____ Data supplied

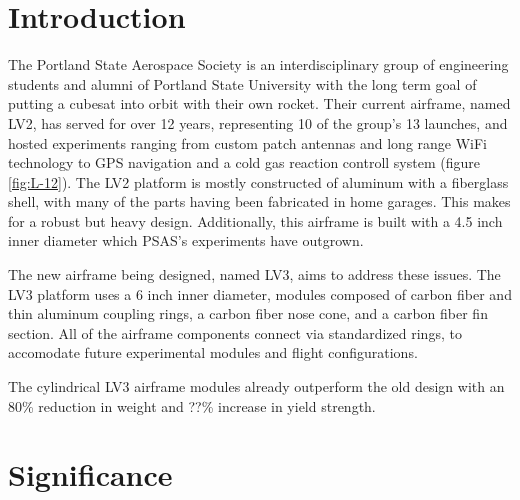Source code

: \documentclass{aiaa-tc}%
\newcommand{\weightReduction}{80\%}
\newcommand{\strengthIncrease}{??\%}
\begin{document}
\section{Introduction}
The Portland State Aerospace Society is an interdisciplinary group of engineering students and alumni of Portland State University with the long term goal of putting a cubesat into orbit with their own rocket. 
Their current airframe, named LV2, has served for over 12 years, representing 10 of the group's 13 launches, and hosted experiments ranging from custom patch antennas and long range WiFi technology to GPS navigation and a cold gas reaction controll system (figure \ref{fig:L-12}). The LV2 platform is mostly constructed of aluminum with a fiberglass shell, with many of the parts having been fabricated in home garages. This makes for a robust but heavy design. Additionally, this airframe is built with a 4.5 inch inner diameter which PSAS's experiments have outgrown. 

The new airframe being designed, named LV3, aims to address these issues. The LV3 platform uses a 6 inch inner diameter, modules composed of carbon fiber and thin aluminum coupling rings, a carbon fiber nose cone, and a carbon fiber fin section. All of the airframe components connect via standardized rings, to accomodate future experimental modules and flight configurations.

The cylindrical LV3 airframe modules already outperform the old design with an \weightReduction{} reduction in weight and \strengthIncrease{} increase in yield strength. 
\section{Significance}
\end{document}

________

Activity
Copy every record exactly as it appears, apart from any pictures.

Solution to this exercise
Source code

: \documentclass{aiaa-tc}%
\newcommand{\weightReduction}{80\%}
\newcommand{\strengthIncrease}{??\%}
\begin{document}
\section{Introduction}
The Portland State Aerospace Society is an interdisciplinary group of engineering students and alumni of Portland State University with the long term goal of putting a cubesat into orbit with their own rocket. 
Their current airframe, named LV2, has served for over 12 years, representing 10 of the group's 13 launches, and hosted experiments ranging from custom patch antennas and long range WiFi technology to GPS navigation and a cold gas reaction controll system (figure \ref{fig:L-12}). The LV2 platform is mostly constructed of aluminum with a fiberglass shell, with many of the parts having been fabricated in home garages. This makes for a robust but heavy design. Additionally, this airframe is built with a 4.5 inch inner diameter which PSAS's experiments have outgrown. 

The new airframe being designed, named LV3, aims to address these issues. The LV3 platform uses a 6 inch inner diameter, modules composed of carbon fiber and thin aluminum coupling rings, a carbon fiber nose cone, and a carbon fiber fin section. All of the airframe components connect via standardized rings, to accomodate future experimental modules and flight configurations.

The cylindrical LV3 airframe modules already outperform the old design with an \weightReduction{} reduction in weight and \strengthIncrease{} increase in yield strength. 
\section{Significance}
\end{document}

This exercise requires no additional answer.